Remember, everyone in the pipeline can see it. -
Turn off notifications if you’re getting spammed.
It’s easy to tune out real updates if you’re buried in irrelevant pings.
Step 5: Review and Clean Up Regularly
Shared pipelines and notes aren’t “set it and forget it.” Every few weeks, spend 15 minutes as a team:
- Archive dead deals.
Don’t let the pipeline get clogged with stuff that’s not going anywhere. - Update stale notes.
If you see a deal with no activity in a month, check in or mark it as lost. - Ask the team what’s working (and what’s not).
If nobody’s using notes, figure out why. Maybe they’re too hard to find, or people need a reminder.
What Works, What Doesn’t, and What to Ignore
What works: - Keeping things simple. - Making pipeline updates part of the daily/weekly routine. - Clear, specific notes—no novels.
What doesn’t: - Overcomplicating your pipeline with dozens of stages. - Assuming people “just know” where things stand. - Treating notes as a CYA dump (no one will read them).
What to ignore: - Fancy features you don’t need yet. Use the basics until you have a real pain point. - Pressure to get everyone in the org using the tool. Start with your core team.

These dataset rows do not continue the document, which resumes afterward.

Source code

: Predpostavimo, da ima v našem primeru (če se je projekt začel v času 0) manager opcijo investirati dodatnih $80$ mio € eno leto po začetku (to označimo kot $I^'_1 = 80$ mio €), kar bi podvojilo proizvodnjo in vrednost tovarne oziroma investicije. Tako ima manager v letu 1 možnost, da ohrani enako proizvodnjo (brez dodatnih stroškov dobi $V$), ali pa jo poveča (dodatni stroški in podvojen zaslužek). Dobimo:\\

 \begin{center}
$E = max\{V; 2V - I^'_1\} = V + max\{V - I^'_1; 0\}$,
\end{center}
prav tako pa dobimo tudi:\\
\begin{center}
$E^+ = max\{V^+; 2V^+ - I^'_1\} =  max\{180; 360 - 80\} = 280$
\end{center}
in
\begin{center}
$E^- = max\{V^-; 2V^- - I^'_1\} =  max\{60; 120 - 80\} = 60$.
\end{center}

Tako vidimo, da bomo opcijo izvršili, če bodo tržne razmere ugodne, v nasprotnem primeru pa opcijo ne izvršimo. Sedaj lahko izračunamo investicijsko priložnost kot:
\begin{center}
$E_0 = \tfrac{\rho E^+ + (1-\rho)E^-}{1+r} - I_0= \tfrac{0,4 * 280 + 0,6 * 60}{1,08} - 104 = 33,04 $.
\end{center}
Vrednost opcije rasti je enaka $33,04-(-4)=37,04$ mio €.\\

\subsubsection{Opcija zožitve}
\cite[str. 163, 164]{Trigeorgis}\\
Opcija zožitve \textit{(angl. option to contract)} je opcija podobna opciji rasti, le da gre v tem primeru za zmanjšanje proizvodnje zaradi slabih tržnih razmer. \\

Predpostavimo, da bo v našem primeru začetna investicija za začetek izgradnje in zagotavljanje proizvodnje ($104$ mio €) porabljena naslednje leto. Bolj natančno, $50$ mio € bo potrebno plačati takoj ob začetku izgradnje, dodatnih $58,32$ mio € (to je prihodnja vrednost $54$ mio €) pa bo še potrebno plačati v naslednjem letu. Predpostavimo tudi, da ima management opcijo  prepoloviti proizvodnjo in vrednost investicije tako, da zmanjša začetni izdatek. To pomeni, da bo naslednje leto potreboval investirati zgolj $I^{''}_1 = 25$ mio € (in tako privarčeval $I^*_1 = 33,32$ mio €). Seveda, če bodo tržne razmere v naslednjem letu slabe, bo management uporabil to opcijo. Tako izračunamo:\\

Wrapping Up: Keep It Simple, Iterate as You Go
Collaboration in sales is hard enough on its own. Shared pipelines and notes in Salesforge are there to help—if you keep it simple and actually use them. Don’t build the “perfect” system on day one. Start with the basics, clean up as you go, and ask your team what’s actually helpful. You’ll save time, skip the chaos, and maybe even close a few more deals along the way.